** Opening Material shown block **

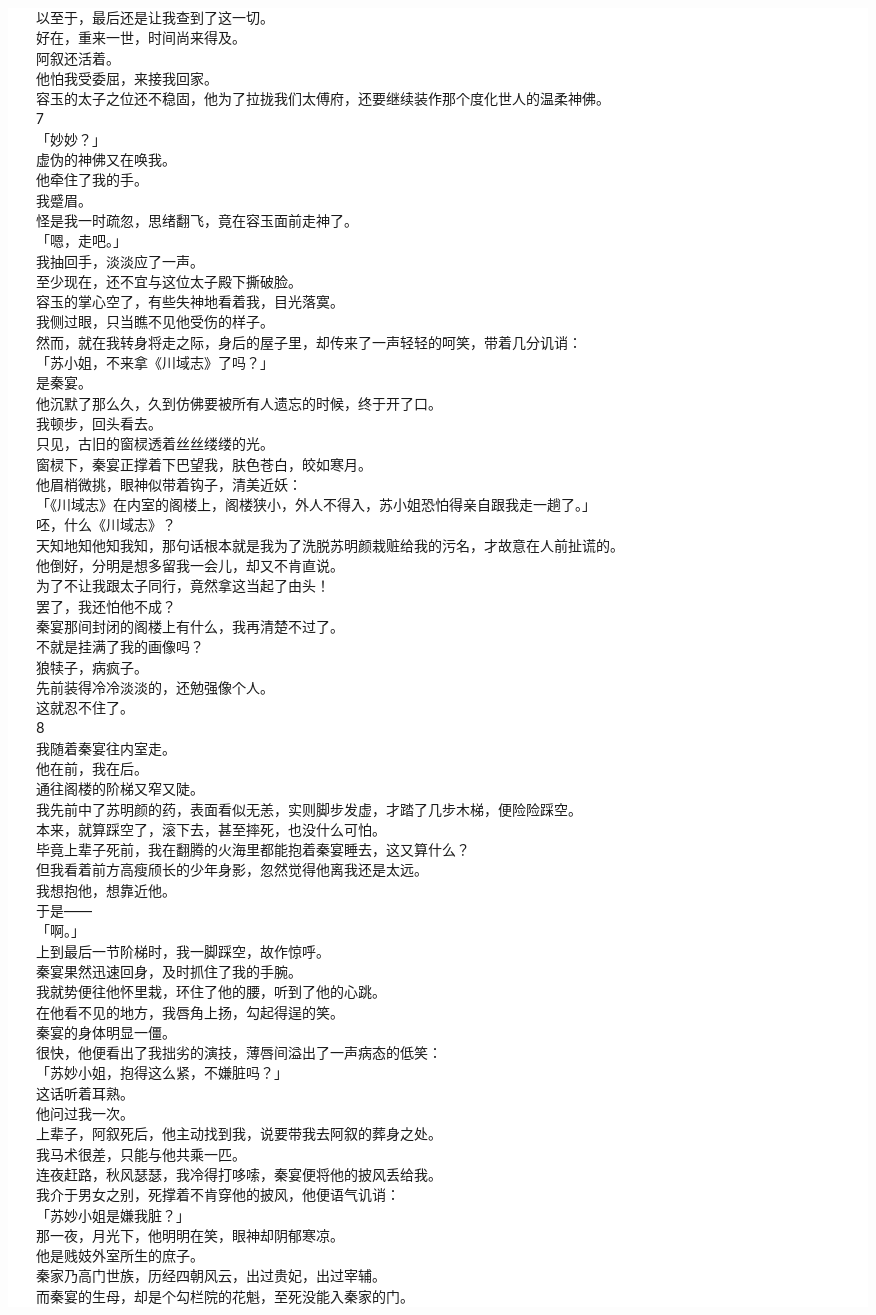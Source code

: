 &emsp;&emsp;以至于，最后还是让我查到了这一切。  
&emsp;&emsp;好在，重来一世，时间尚来得及。  
&emsp;&emsp;阿叙还活着。  
&emsp;&emsp;他怕我受委屈，来接我回家。  
&emsp;&emsp;容玉的太子之位还不稳固，他为了拉拢我们太傅府，还要继续装作那个度化世人的温柔神佛。  
&emsp;&emsp;7  
&emsp;&emsp;「妙妙？」  
&emsp;&emsp;虚伪的神佛又在唤我。  
&emsp;&emsp;他牵住了我的手。  
&emsp;&emsp;我蹙眉。  
&emsp;&emsp;怪是我一时疏忽，思绪翻飞，竟在容玉面前走神了。  
&emsp;&emsp;「嗯，走吧。」  
&emsp;&emsp;我抽回手，淡淡应了一声。  
&emsp;&emsp;至少现在，还不宜与这位太子殿下撕破脸。  
&emsp;&emsp;容玉的掌心空了，有些失神地看着我，目光落寞。  
&emsp;&emsp;我侧过眼，只当瞧不见他受伤的样子。  
&emsp;&emsp;然而，就在我转身将走之际，身后的屋子里，却传来了一声轻轻的呵笑，带着几分讥诮：  
&emsp;&emsp;「苏小姐，不来拿《川域志》了吗？」  
&emsp;&emsp;是秦宴。  
&emsp;&emsp;他沉默了那么久，久到仿佛要被所有人遗忘的时候，终于开了口。  
&emsp;&emsp;我顿步，回头看去。  
&emsp;&emsp;只见，古旧的窗棂透着丝丝缕缕的光。  
&emsp;&emsp;窗棂下，秦宴正撑着下巴望我，肤色苍白，皎如寒月。  
&emsp;&emsp;他眉梢微挑，眼神似带着钩子，清美近妖：  
&emsp;&emsp;「《川域志》在内室的阁楼上，阁楼狭小，外人不得入，苏小姐恐怕得亲自跟我走一趟了。」  
&emsp;&emsp;呸，什么《川域志》？  
&emsp;&emsp;天知地知他知我知，那句话根本就是我为了洗脱苏明颜栽赃给我的污名，才故意在人前扯谎的。  
&emsp;&emsp;他倒好，分明是想多留我一会儿，却又不肯直说。  
&emsp;&emsp;为了不让我跟太子同行，竟然拿这当起了由头！  
&emsp;&emsp;罢了，我还怕他不成？  
&emsp;&emsp;秦宴那间封闭的阁楼上有什么，我再清楚不过了。  
&emsp;&emsp;不就是挂满了我的画像吗？  
&emsp;&emsp;狼犊子，病疯子。  
&emsp;&emsp;先前装得冷冷淡淡的，还勉强像个人。  
&emsp;&emsp;这就忍不住了。  
&emsp;&emsp;8  
&emsp;&emsp;我随着秦宴往内室走。  
&emsp;&emsp;他在前，我在后。  
&emsp;&emsp;通往阁楼的阶梯又窄又陡。  
&emsp;&emsp;我先前中了苏明颜的药，表面看似无恙，实则脚步发虚，才踏了几步木梯，便险险踩空。  
&emsp;&emsp;本来，就算踩空了，滚下去，甚至摔死，也没什么可怕。  
&emsp;&emsp;毕竟上辈子死前，我在翻腾的火海里都能抱着秦宴睡去，这又算什么？  
&emsp;&emsp;但我看着前方高瘦颀长的少年身影，忽然觉得他离我还是太远。  
&emsp;&emsp;我想抱他，想靠近他。  
&emsp;&emsp;于是——  
&emsp;&emsp;「啊。」  
&emsp;&emsp;上到最后一节阶梯时，我一脚踩空，故作惊呼。  
&emsp;&emsp;秦宴果然迅速回身，及时抓住了我的手腕。  
&emsp;&emsp;我就势便往他怀里栽，环住了他的腰，听到了他的心跳。  
&emsp;&emsp;在他看不见的地方，我唇角上扬，勾起得逞的笑。  
&emsp;&emsp;秦宴的身体明显一僵。  
&emsp;&emsp;很快，他便看出了我拙劣的演技，薄唇间溢出了一声病态的低笑：  
&emsp;&emsp;「苏妙小姐，抱得这么紧，不嫌脏吗？」  
&emsp;&emsp;这话听着耳熟。  
&emsp;&emsp;他问过我一次。  
&emsp;&emsp;上辈子，阿叙死后，他主动找到我，说要带我去阿叙的葬身之处。  
&emsp;&emsp;我马术很差，只能与他共乘一匹。  
&emsp;&emsp;连夜赶路，秋风瑟瑟，我冷得打哆嗦，秦宴便将他的披风丢给我。  
&emsp;&emsp;我介于男女之别，死撑着不肯穿他的披风，他便语气讥诮：  
&emsp;&emsp;「苏妙小姐是嫌我脏？」  
&emsp;&emsp;那一夜，月光下，他明明在笑，眼神却阴郁寒凉。  
&emsp;&emsp;他是贱妓外室所生的庶子。  
&emsp;&emsp;秦家乃高门世族，历经四朝风云，出过贵妃，出过宰辅。  
&emsp;&emsp;而秦宴的生母，却是个勾栏院的花魁，至死没能入秦家的门。  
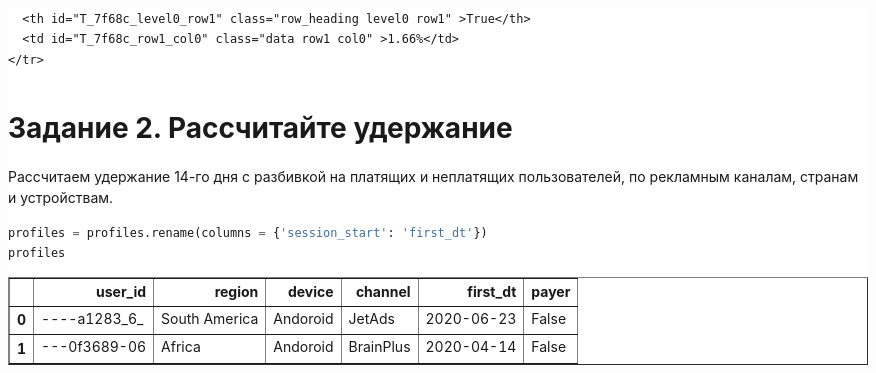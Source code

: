       <th id="T_7f68c_level0_row1" class="row_heading level0 row1" >True</th>
      <td id="T_7f68c_row1_col0" class="data row1 col0" >1.66%</td>
    </tr>
  </tbody>
</table>




# Задание 2. Рассчитайте удержание

Рассчитаем  удержание 14-го дня с разбивкой на платящих и неплатящих пользователей,  по рекламным каналам, странам и устройствам.


```python
profiles = profiles.rename(columns = {'session_start': 'first_dt'})
profiles
```




<div>
<style scoped>
    .dataframe tbody tr th:only-of-type {
        vertical-align: middle;
    }

    .dataframe tbody tr th {
        vertical-align: top;
    }

    .dataframe thead th {
        text-align: right;
    }
</style>
<table border="1" class="dataframe">
  <thead>
    <tr style="text-align: right;">
      <th></th>
      <th>user_id</th>
      <th>region</th>
      <th>device</th>
      <th>channel</th>
      <th>first_dt</th>
      <th>payer</th>
    </tr>
  </thead>
  <tbody>
    <tr>
      <th>0</th>
      <td>----a1283_6_</td>
      <td>South America</td>
      <td>Andoroid</td>
      <td>JetAds</td>
      <td>2020-06-23</td>
      <td>False</td>
    </tr>
    <tr>
      <th>1</th>
      <td>---0f3689-06</td>
      <td>Africa</td>
      <td>Andoroid</td>
      <td>BrainPlus</td>
      <td>2020-04-14</td>
      <td>False</td>
    </tr>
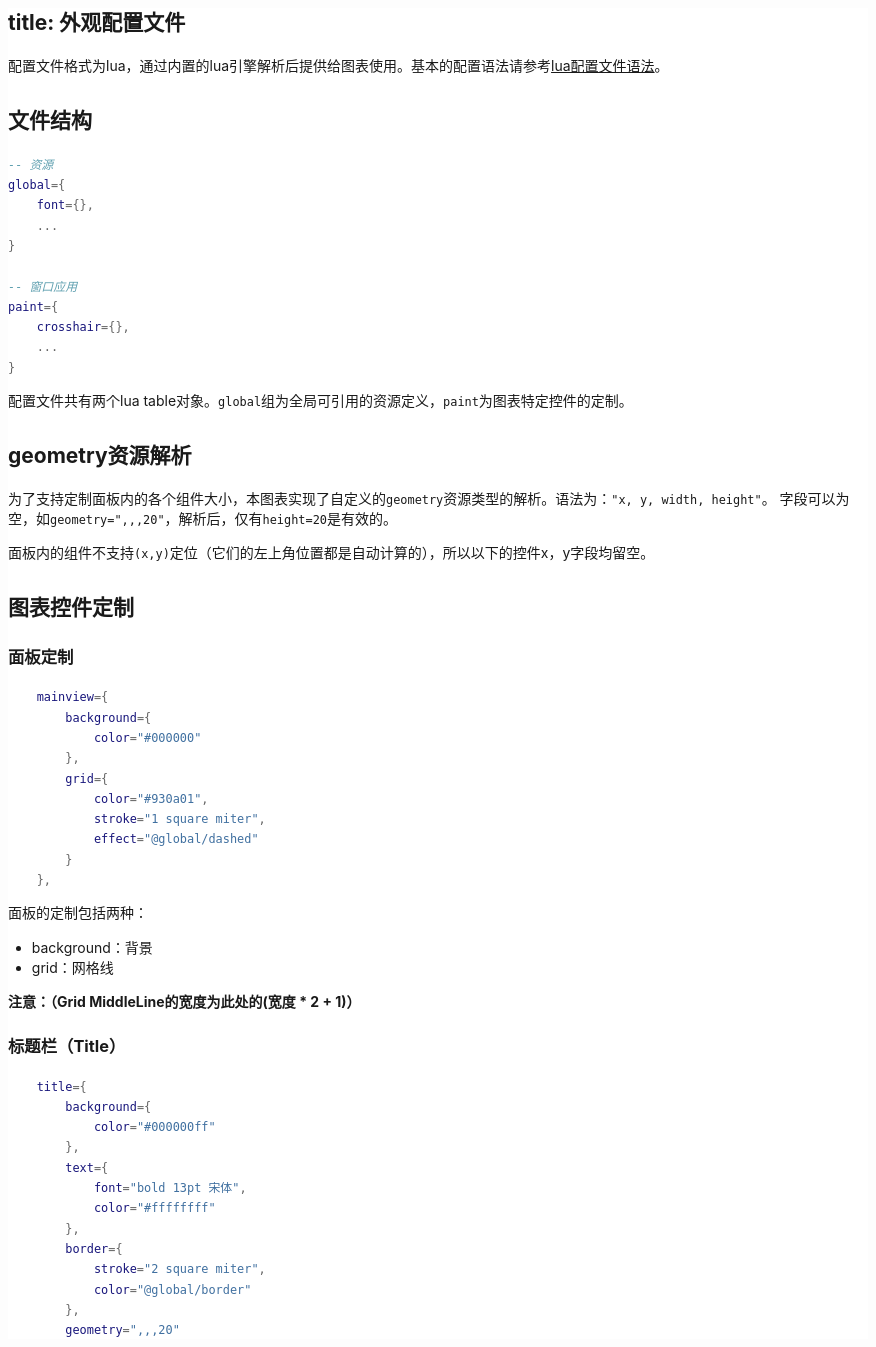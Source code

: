 title: 外观配置文件
---

配置文件格式为lua，通过内置的lua引擎解析后提供给图表使用。基本的配置语法请参考[lua配置文件语法](style-luasyntax.html)。

## 文件结构
```lua
-- 资源
global={
    font={},
    ...
}

-- 窗口应用
paint={
    crosshair={},
    ...
}
```

配置文件共有两个lua table对象。`global`组为全局可引用的资源定义，`paint`为图表特定控件的定制。

## geometry资源解析

为了支持定制面板内的各个组件大小，本图表实现了自定义的`geometry`资源类型的解析。语法为：`"x, y, width, height"`。 字段可以为空，如`geometry=",,,20"`，解析后，仅有`height=20`是有效的。

面板内的组件不支持`(x,y)`定位（它们的左上角位置都是自动计算的），所以以下的控件x，y字段均留空。

## 图表控件定制
### 面板定制
```lua
    mainview={
        background={
            color="#000000"
        },
        grid={
            color="#930a01",
            stroke="1 square miter",
            effect="@global/dashed"
        }
    },
```
面板的定制包括两种：
- background：背景
- grid：网格线
  
**注意：（Grid MiddleLine的宽度为此处的(宽度 * 2 + 1)）**

### 标题栏（Title）
```lua
    title={
        background={
            color="#000000ff"
        },
        text={
            font="bold 13pt 宋体",
            color="#ffffffff"
        },
        border={
            stroke="2 square miter",
            color="@global/border"
        },
        geometry=",,,20"
```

** Closing Material shown block **

◆ **What needs to be done**
Show the lines from the data above that contain the string "dataframe".

◆ **Solution below**
    .dataframe tbody tr th:only-of-type {
    .dataframe tbody tr th {
    .dataframe thead th {
<table border="1" class="dataframe">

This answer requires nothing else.